### Task objective
Search the entries below for the word "documentclass", then copy each line in which it is found.

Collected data
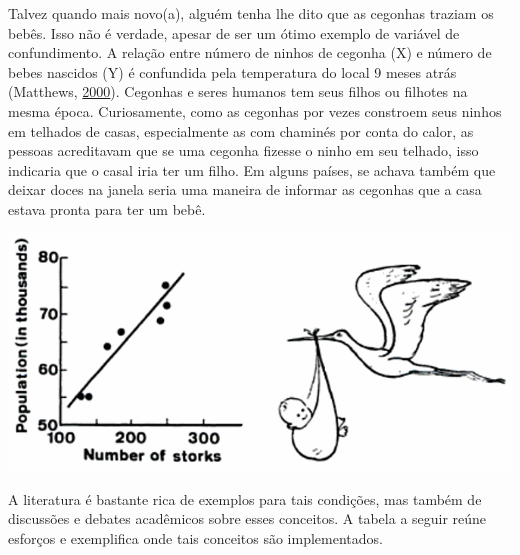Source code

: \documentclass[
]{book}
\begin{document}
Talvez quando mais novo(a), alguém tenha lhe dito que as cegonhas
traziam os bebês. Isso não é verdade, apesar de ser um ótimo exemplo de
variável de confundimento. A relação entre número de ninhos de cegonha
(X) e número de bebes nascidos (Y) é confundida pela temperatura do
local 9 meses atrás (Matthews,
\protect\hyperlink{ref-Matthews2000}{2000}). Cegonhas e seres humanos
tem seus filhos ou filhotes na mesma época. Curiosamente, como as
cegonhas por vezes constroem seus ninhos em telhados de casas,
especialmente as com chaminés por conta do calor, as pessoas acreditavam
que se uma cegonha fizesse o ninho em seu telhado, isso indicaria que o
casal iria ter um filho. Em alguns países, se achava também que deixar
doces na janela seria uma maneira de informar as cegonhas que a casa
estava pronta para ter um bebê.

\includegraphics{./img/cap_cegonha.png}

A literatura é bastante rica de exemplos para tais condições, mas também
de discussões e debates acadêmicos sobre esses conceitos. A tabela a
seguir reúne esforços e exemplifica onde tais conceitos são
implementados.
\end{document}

* * *

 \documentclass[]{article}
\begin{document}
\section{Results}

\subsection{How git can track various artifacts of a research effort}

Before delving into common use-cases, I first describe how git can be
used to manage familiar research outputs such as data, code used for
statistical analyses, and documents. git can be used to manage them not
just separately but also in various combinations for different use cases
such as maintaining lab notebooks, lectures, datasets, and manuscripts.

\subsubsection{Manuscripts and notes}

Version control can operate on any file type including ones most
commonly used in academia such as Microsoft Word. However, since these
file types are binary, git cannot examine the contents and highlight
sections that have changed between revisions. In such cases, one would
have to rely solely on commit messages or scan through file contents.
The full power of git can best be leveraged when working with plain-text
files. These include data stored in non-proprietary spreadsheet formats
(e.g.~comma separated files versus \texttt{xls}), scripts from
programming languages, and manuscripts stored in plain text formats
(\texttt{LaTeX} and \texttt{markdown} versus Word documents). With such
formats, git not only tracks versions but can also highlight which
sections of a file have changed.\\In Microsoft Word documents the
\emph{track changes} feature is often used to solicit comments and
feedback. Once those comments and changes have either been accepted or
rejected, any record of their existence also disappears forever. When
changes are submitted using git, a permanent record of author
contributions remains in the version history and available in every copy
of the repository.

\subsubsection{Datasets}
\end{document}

### Response area
: \documentclass[
 \documentclass[]{article}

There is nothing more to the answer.